The only difficulty is that some old solvent based adhesives aren't very permeable to water and will act as a physical barrier to water. In that case you need to remove the old adhesive at some "starting points" in order to allow the concrete to get wet at those starting points. This can be done with a heat gun and a "Nestor Scraper", (named after it's inventor). A Nestor scraper is made by simply gripping a single edge razor blade in a pair of "needle nose style" locking pliers. The all-metal Nestor scraper will tolerate the heat thrown by the heat gun and can be sharpened quickly and easily by replacing it's inexpensive blade. Simply heat the old adhesive and shave it off the concrete with the Nestor scraper. Wear work gloves on your working hand as the Nestor scraper will get very hot in time.
So, essentially the process to remove a difficult adhesive (like the "black out" used to stick old floor tiles down, would be:
1) Mop the floor with water and cover with plastic so that the water doesn't dry, but permeates through the concrete. Do this repeatedly until you know that all of the concrete under the plastic is damp with water.

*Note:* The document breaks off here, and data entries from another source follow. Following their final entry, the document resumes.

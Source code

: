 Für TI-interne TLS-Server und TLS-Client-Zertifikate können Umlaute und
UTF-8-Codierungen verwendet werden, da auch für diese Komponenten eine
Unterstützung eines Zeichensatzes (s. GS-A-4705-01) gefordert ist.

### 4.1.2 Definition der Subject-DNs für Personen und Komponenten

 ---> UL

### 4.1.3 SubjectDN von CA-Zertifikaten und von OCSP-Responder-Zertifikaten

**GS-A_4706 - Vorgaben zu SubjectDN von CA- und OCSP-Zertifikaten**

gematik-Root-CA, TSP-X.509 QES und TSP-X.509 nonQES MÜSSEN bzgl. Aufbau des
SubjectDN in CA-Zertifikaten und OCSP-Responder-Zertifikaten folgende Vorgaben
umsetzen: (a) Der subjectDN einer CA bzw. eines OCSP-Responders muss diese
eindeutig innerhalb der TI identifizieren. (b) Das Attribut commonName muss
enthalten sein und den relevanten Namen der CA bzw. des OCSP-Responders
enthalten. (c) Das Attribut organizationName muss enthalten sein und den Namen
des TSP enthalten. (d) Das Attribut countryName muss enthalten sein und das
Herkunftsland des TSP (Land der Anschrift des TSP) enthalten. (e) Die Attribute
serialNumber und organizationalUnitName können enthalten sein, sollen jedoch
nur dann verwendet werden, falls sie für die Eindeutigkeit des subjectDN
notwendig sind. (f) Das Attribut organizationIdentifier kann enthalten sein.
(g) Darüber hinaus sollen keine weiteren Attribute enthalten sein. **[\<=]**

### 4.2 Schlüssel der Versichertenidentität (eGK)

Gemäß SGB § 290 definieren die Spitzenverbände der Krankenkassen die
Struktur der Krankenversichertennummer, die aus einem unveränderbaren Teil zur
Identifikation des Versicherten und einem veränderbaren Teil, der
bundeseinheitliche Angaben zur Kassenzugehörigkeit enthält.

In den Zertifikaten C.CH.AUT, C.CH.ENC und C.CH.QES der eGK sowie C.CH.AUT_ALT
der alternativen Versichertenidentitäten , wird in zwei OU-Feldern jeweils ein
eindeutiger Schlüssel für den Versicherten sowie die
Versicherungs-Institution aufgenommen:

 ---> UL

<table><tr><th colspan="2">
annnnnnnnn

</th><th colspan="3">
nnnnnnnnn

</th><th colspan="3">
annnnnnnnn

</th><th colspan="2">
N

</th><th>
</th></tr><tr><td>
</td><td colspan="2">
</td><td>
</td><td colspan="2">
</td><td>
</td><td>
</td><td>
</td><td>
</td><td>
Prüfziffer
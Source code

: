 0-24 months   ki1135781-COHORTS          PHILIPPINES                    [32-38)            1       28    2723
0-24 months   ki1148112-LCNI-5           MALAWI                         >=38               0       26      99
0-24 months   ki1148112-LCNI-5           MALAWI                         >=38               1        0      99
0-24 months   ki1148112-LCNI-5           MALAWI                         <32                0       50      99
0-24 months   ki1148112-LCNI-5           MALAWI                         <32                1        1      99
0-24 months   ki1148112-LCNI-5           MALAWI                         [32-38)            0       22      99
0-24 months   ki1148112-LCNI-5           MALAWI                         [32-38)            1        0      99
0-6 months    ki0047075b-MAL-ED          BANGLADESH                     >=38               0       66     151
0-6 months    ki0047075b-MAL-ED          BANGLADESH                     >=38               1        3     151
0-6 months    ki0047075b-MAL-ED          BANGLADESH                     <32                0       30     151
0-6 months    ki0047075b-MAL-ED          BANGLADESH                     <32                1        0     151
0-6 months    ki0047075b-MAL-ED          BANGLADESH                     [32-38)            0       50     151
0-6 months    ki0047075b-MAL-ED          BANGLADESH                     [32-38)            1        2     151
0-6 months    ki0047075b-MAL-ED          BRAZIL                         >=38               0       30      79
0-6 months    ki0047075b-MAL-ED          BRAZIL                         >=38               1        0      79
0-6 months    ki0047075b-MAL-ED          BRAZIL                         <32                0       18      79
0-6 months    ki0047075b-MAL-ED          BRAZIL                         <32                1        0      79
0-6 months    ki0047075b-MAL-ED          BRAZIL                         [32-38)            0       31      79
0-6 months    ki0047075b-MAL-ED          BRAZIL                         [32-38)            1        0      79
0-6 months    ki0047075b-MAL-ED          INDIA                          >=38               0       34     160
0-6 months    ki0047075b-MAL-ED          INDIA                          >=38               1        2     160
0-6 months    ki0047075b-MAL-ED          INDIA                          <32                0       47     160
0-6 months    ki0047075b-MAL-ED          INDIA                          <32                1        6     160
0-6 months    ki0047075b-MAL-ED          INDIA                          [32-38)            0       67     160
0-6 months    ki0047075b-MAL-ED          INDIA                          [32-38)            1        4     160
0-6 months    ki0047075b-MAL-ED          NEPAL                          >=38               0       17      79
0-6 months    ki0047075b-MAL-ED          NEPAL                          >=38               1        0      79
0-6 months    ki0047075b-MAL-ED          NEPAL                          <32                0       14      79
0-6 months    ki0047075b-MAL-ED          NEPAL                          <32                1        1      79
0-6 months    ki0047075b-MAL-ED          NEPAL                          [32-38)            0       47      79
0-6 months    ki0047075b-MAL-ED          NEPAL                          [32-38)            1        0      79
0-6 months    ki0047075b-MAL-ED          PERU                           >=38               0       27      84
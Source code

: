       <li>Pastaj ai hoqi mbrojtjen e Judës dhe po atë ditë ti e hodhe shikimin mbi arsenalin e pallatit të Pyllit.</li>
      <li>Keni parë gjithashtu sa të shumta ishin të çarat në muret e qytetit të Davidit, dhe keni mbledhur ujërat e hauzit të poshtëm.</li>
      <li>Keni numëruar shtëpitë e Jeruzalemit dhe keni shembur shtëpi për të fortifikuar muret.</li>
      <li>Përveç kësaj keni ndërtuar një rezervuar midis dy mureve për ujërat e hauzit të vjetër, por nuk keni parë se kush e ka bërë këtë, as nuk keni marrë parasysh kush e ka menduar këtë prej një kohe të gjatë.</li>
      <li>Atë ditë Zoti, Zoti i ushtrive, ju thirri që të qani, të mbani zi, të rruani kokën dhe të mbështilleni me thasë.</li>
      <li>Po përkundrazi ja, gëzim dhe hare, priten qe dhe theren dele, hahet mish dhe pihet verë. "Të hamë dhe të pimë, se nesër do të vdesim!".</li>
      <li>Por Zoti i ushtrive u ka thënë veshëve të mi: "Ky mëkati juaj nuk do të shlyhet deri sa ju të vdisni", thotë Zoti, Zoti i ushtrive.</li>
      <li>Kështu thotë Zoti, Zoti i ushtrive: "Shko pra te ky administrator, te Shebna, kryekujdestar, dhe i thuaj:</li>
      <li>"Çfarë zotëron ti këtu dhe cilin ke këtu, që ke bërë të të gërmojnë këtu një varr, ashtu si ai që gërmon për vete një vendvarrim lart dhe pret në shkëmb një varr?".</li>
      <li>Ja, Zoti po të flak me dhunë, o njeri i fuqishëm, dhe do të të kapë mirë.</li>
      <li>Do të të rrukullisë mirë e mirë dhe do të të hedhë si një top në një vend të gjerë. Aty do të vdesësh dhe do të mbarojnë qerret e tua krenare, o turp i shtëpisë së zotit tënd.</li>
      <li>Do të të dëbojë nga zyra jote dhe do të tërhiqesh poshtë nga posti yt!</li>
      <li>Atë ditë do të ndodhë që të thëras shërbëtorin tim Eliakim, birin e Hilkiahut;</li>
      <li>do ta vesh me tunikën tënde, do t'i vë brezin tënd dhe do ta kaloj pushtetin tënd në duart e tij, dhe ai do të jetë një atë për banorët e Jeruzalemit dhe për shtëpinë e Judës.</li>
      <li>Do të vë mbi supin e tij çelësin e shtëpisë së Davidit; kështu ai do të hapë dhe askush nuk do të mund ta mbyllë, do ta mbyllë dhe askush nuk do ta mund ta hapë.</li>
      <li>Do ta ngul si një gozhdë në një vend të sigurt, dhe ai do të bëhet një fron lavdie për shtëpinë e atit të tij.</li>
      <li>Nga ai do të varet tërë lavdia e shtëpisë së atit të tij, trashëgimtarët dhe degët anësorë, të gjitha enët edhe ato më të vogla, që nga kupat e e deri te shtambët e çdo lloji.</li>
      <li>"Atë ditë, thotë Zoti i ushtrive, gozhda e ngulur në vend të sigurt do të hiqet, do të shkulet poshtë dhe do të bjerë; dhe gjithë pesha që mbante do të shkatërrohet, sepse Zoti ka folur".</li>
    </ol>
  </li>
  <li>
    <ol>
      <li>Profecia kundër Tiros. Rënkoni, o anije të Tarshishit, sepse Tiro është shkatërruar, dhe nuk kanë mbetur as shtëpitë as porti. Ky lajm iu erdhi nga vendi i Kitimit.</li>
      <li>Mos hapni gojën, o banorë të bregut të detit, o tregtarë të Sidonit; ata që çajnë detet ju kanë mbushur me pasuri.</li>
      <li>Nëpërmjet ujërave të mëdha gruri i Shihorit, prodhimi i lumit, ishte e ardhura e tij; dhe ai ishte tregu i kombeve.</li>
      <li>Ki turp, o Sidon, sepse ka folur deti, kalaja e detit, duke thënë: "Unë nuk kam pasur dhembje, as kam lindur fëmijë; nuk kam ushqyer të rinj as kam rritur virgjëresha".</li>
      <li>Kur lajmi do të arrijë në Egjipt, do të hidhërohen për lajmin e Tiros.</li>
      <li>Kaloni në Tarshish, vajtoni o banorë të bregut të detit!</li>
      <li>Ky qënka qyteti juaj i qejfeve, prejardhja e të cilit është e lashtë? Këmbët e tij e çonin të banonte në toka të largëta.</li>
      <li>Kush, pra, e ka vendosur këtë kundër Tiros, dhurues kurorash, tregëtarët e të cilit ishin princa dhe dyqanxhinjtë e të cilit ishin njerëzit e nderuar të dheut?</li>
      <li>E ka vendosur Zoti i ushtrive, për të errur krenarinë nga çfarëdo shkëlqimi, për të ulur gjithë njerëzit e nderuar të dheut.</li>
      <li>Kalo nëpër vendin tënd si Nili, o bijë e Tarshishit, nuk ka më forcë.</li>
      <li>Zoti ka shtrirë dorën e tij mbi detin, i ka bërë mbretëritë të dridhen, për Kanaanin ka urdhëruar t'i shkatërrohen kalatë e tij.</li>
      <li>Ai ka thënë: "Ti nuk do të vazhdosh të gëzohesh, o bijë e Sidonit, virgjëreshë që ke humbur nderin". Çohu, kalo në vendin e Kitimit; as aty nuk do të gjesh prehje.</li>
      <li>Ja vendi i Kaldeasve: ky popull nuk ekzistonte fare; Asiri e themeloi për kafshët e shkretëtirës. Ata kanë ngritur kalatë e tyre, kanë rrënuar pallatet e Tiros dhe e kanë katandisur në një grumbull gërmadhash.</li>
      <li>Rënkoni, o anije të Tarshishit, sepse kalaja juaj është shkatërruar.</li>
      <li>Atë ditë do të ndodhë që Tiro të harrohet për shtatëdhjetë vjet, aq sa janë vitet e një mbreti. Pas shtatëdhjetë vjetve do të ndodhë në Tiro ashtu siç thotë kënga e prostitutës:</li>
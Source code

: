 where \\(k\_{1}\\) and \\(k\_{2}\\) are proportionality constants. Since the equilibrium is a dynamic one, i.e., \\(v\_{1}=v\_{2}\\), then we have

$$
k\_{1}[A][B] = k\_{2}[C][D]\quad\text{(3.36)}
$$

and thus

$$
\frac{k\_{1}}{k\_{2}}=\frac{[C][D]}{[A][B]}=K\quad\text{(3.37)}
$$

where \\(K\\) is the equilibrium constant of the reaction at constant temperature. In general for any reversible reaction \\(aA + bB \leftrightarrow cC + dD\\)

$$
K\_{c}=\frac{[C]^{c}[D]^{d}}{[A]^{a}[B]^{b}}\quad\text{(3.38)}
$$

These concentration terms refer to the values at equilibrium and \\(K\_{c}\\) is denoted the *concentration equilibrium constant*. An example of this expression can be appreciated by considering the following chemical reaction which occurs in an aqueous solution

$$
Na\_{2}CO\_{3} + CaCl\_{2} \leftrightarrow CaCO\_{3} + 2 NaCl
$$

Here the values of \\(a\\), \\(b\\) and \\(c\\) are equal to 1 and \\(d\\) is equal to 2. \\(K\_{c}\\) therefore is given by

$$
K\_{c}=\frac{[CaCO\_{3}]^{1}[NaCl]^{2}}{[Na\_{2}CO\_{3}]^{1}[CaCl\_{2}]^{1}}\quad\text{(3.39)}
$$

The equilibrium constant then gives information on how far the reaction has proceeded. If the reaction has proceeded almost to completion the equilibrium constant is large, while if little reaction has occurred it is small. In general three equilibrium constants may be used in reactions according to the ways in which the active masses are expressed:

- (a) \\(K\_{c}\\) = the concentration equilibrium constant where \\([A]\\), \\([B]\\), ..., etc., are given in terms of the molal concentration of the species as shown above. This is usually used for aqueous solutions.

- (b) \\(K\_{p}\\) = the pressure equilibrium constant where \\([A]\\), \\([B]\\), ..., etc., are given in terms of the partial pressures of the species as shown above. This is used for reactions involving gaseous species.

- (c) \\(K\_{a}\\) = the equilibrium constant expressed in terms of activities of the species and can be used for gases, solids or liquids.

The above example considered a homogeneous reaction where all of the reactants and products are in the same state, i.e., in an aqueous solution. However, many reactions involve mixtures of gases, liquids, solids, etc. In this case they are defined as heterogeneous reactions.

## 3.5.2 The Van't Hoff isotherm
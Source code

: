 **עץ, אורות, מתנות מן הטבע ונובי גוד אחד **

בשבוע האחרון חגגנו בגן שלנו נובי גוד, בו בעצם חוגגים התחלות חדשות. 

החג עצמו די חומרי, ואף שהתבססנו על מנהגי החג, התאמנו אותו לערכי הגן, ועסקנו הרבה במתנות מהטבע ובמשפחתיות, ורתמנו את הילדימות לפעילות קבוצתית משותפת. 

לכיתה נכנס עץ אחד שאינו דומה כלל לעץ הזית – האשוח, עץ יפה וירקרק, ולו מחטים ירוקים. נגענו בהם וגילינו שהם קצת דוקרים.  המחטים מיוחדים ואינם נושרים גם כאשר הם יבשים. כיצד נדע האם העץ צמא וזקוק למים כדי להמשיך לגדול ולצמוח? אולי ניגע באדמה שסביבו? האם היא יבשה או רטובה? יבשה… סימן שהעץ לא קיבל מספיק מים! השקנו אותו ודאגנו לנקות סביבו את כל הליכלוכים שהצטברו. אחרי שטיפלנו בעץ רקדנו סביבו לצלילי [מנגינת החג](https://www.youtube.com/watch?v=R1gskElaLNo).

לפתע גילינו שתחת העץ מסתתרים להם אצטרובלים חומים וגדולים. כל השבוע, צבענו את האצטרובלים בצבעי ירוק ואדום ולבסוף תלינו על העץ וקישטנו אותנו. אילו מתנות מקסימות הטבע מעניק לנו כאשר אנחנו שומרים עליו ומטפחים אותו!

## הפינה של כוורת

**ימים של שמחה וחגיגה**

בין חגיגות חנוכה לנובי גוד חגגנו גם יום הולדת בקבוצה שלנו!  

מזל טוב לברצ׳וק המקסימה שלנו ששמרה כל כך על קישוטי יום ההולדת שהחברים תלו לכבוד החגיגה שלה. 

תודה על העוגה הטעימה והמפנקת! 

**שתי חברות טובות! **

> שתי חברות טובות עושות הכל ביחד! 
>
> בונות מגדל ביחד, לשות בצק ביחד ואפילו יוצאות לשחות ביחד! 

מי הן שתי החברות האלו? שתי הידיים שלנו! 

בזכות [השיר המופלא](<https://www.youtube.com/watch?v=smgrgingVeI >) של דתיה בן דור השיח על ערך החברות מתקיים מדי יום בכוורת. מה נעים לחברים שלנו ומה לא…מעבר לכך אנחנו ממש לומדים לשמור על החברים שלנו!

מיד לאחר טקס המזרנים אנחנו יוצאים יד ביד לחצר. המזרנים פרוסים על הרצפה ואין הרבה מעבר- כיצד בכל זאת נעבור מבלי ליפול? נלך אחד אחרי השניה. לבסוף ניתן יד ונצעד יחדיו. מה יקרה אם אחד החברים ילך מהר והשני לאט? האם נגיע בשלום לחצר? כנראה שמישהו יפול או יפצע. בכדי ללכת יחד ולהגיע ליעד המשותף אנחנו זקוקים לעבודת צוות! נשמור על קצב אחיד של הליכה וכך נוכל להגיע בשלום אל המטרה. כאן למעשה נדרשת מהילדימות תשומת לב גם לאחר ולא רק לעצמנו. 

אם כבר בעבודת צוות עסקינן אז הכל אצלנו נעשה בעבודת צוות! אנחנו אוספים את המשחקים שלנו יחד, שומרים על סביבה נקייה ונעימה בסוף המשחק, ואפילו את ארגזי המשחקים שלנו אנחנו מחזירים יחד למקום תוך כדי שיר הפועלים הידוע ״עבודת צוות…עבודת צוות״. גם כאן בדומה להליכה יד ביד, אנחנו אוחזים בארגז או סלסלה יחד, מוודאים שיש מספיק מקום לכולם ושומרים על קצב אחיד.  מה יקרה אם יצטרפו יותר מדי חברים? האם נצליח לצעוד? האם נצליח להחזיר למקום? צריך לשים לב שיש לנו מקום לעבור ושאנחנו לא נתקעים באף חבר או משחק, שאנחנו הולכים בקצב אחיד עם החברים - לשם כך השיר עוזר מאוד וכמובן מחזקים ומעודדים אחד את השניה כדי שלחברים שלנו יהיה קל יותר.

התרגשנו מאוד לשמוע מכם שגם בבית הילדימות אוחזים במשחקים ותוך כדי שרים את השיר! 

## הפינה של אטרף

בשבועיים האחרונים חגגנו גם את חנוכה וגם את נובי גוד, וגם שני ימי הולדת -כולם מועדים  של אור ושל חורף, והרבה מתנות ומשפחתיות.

2) Now, with the concrete damp, use a solvent to dissolve the old flooring adhesive. The damp concrete won't absorb any of the solvent, so the old flooring adhesive dissolved in that solvent won't leave a stain on the concrete because it's not absorbed into the concrete. Use a steel wire brush to ensure that the old flooring adhesive is fully dissolved into the solvent.
3) Add a detergent to the black solvent mess on the floor. (I'd use Simple Green or Mr. Clean or a 50/50 mixture of the two.) Essentially, the difference between a "soap" and a "detergent" is that soaps are made from naturally occuring materials like plant oils and animal fats. Detergents are made from chemicals. In both cases, the cleaner molecules will have a water loving (or "hydrophillic") group at one end and of the cleaner molecule and a "dirt" group at the other end (that's as chemically similar to the dirt you want to remove as possible. We need cleaner molecules to be made that way so that the dirt end of the cleaner molecule will dissolve in the dirt you want to remove and the hydrophillic end of the cleaner molecule will dissolve in the water you're cleaning the dirt up with.
By adding detergent to the liquid mess of adhesive dissolved in solvent that's on the floor, the "dirt" end of the detergent molecules dissolves in the solvent just like the adhesive.
4) Now we add water and mix it into the solvent mess on the floor with a steel wire brush. When we do that we get an "emulsion" formed. An emulsion is nothing more than one liquid suspended in another. When we add water and scrub, the solvent based mess on the floor breaks into an emulsion of gazillions of solvent droplets with the adhesive dissolved in that solvent, all suspended in the water. The detergent molecules will all be at the surface of those droplets with the hydrophillic ends inside the water and the "dirt" ends inside the solvent.
5. Since the adhesive is now dissolved in the solvent and the solvent is an emulsion on the floor, we can clean that emulsion off the floor with a sponge and bucket of water. Expect the sponge to get dirty as the droplets of solvent will break and release dirty solvent which will soil the sponge. Using a wet/dry vaccuum cleaner to clean the emulsion off the floor would also work well. Dispose of the dirty water you clean up off the floor by pouring it into a storm sewer on your street or avenue to prevent getting your own drain piping dirty with the stuff.